Israeli newspapers on Sunday were thick with innuendo, the front pages of the three largest dailies dominated by variations on the headline "Mysterious Explosion in Iranian Missile Base."
Turn the page, and the mystery is answered with a wink. "Who is Responsible for Attacks on the Iranian Army?" asks Ma'ariv, and the paper lists without further comment a half-dozen other violent setbacks to Iran's nuclear and military nexus. For Israeli readers, the coy implication is that their own government was behind Saturday's massive blast just outside Tehran.
It is an assumption a Western intelligence source insists is correct: The Mossad — the Israeli agency charged with covert operations — did it. "Don't believe the Iranians that it was an accident," the official tells TIME, adding that other sabotage is being planned to impede the Iranian ability to develop and deliver a nuclear weapon. "There are more bullets in the magazine," the official says.

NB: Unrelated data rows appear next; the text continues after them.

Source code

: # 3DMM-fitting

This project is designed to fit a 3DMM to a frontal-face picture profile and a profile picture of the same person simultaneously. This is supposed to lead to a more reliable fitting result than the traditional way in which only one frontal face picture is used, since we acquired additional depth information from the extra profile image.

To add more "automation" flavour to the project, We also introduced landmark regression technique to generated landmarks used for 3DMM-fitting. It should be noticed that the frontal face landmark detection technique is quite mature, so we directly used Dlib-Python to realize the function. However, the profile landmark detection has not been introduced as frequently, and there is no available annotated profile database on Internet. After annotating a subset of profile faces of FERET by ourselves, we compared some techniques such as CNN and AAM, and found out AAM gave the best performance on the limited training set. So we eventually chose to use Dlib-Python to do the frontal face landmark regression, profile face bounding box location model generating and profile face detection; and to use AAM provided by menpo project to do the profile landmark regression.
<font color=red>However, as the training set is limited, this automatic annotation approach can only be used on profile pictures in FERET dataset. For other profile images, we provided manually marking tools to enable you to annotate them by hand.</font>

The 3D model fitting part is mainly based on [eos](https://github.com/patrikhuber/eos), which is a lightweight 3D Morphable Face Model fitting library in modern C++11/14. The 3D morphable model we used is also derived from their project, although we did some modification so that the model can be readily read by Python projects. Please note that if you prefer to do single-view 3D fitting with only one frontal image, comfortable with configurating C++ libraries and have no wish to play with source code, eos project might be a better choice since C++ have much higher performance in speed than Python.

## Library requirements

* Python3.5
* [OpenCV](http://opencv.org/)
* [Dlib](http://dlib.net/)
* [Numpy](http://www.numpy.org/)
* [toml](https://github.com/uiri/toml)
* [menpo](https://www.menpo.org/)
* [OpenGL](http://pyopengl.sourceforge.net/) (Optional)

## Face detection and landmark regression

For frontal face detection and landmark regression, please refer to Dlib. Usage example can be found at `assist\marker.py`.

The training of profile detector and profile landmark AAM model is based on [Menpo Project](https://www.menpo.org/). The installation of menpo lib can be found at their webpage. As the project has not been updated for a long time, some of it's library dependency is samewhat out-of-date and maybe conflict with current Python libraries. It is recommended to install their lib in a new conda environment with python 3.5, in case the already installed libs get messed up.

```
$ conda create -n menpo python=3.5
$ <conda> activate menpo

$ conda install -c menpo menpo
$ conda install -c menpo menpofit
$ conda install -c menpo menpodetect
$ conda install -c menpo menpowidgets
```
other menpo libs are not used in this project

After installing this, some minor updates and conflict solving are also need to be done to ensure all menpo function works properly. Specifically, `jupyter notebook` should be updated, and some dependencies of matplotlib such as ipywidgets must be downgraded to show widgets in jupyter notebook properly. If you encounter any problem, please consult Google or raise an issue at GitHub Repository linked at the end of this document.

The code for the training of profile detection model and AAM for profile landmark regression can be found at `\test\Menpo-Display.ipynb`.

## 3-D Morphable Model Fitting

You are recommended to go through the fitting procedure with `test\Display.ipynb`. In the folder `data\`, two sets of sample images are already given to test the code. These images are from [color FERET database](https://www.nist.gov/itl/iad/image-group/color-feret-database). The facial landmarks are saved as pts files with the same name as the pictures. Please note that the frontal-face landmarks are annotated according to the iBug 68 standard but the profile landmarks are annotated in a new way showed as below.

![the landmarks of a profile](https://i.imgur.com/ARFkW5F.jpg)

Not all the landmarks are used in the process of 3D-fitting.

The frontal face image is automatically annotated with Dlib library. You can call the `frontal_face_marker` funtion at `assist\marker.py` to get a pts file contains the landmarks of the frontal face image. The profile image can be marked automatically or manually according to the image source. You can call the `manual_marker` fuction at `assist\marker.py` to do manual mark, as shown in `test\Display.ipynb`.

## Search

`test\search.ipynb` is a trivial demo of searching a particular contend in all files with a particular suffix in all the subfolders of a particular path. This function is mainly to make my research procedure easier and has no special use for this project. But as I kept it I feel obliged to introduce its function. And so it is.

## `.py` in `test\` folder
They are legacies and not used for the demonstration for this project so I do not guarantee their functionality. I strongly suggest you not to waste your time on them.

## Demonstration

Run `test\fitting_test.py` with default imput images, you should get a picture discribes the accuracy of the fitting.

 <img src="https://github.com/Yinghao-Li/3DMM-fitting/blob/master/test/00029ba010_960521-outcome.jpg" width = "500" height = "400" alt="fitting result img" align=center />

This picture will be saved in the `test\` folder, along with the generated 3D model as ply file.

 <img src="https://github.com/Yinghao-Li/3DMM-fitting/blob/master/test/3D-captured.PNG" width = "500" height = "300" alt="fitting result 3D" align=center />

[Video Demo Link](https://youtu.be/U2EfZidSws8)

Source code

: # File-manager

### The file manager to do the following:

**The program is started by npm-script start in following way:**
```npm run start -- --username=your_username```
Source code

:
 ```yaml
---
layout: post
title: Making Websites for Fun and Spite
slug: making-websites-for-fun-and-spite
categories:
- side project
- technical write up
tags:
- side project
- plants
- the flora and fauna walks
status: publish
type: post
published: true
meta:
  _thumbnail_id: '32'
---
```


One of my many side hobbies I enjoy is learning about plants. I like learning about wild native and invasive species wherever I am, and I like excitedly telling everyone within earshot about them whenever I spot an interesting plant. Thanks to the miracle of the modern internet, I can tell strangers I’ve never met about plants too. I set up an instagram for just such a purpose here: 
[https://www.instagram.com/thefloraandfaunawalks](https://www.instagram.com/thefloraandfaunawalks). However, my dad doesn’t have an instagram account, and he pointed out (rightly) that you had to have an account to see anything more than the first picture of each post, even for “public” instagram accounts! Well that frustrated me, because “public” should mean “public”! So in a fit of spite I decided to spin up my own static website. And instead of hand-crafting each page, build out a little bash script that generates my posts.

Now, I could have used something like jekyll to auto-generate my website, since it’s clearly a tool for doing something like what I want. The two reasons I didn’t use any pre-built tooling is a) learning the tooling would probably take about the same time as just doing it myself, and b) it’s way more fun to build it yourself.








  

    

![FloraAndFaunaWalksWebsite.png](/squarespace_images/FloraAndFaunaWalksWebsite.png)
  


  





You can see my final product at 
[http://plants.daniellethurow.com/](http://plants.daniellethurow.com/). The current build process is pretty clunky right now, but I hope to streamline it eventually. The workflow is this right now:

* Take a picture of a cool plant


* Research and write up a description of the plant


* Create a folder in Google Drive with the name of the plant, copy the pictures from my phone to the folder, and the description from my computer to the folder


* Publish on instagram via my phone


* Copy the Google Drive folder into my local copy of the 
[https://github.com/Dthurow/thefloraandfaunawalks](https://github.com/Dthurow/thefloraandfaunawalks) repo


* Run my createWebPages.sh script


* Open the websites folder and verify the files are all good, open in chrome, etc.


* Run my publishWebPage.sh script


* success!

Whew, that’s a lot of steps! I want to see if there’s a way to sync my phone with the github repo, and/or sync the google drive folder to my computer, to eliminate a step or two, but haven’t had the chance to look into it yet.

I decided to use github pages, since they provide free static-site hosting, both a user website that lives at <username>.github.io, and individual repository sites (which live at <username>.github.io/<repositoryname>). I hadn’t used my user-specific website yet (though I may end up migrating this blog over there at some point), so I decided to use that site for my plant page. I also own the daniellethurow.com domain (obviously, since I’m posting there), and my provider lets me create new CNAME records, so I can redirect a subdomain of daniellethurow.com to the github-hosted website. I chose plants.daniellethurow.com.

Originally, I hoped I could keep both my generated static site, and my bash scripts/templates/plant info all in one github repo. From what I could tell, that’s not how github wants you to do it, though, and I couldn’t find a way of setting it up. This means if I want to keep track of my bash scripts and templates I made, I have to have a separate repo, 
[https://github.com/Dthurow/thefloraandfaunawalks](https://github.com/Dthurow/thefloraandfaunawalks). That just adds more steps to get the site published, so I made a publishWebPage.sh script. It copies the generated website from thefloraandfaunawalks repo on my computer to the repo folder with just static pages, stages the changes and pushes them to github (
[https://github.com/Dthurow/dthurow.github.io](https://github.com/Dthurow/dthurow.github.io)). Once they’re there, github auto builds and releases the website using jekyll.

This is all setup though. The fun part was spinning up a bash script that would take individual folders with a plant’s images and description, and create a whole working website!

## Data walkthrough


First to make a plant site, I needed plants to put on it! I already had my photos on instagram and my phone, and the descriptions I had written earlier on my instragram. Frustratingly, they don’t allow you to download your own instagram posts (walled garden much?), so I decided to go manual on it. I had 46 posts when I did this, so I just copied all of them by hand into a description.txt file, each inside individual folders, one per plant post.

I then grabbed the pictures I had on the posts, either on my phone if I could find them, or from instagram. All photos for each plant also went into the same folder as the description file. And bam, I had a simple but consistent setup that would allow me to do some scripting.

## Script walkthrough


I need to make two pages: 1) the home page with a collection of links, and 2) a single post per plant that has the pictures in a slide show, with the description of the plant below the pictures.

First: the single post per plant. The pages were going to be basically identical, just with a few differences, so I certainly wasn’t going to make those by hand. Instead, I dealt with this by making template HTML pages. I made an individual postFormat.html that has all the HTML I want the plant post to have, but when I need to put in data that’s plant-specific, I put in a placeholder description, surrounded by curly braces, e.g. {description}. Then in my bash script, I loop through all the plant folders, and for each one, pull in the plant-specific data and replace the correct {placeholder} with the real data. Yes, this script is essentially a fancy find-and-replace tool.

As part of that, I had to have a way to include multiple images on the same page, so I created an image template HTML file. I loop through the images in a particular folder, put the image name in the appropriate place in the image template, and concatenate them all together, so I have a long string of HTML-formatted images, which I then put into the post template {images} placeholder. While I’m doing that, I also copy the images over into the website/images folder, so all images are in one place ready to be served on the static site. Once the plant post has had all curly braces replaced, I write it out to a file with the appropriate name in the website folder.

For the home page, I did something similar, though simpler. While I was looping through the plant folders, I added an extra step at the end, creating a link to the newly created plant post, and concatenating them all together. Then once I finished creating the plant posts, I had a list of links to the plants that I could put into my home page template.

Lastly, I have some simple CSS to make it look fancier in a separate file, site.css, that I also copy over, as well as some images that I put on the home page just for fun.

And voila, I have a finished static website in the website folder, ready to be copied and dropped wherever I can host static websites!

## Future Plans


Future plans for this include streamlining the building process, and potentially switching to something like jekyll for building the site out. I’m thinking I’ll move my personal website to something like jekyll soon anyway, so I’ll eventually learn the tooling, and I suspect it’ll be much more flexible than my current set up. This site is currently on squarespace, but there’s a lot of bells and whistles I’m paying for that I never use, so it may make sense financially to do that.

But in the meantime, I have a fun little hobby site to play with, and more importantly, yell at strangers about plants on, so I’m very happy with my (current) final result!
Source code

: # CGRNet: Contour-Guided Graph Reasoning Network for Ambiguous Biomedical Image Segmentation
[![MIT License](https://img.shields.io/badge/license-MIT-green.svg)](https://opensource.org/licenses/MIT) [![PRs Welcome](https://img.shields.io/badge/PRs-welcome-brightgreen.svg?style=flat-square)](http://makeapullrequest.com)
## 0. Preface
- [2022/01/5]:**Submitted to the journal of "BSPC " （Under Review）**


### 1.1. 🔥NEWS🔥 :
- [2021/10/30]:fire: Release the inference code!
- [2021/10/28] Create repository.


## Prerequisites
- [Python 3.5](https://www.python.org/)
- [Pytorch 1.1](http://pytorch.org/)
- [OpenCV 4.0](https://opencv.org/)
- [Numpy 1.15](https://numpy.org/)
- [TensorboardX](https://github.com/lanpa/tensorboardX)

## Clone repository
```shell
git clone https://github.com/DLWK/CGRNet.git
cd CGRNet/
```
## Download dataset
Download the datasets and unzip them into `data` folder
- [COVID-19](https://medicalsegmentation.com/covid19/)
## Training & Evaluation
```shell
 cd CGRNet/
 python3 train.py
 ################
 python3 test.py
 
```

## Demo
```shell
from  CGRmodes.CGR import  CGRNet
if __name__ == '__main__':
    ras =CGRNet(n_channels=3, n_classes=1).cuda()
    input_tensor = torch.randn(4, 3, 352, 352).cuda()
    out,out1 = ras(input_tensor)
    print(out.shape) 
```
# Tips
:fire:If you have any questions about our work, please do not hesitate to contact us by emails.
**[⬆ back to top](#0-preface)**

The powerful blast or series of blasts — reports described an initial explosion followed by a much larger one — devastated a missile base in the gritty urban sprawl to the west of the Iranian capital. The base housed Shahab missiles, which, at their longest-range, can reach Israel. Last week's report from the International Atomic Energy Agency said Iran has experimented with removing the conventional warhead on the Shahab-3 and replacing it with one that would hold a nuclear device. Iran says the explosion was an accident that came while troops were transferring ammunition out of the depot "toward the appropriate site."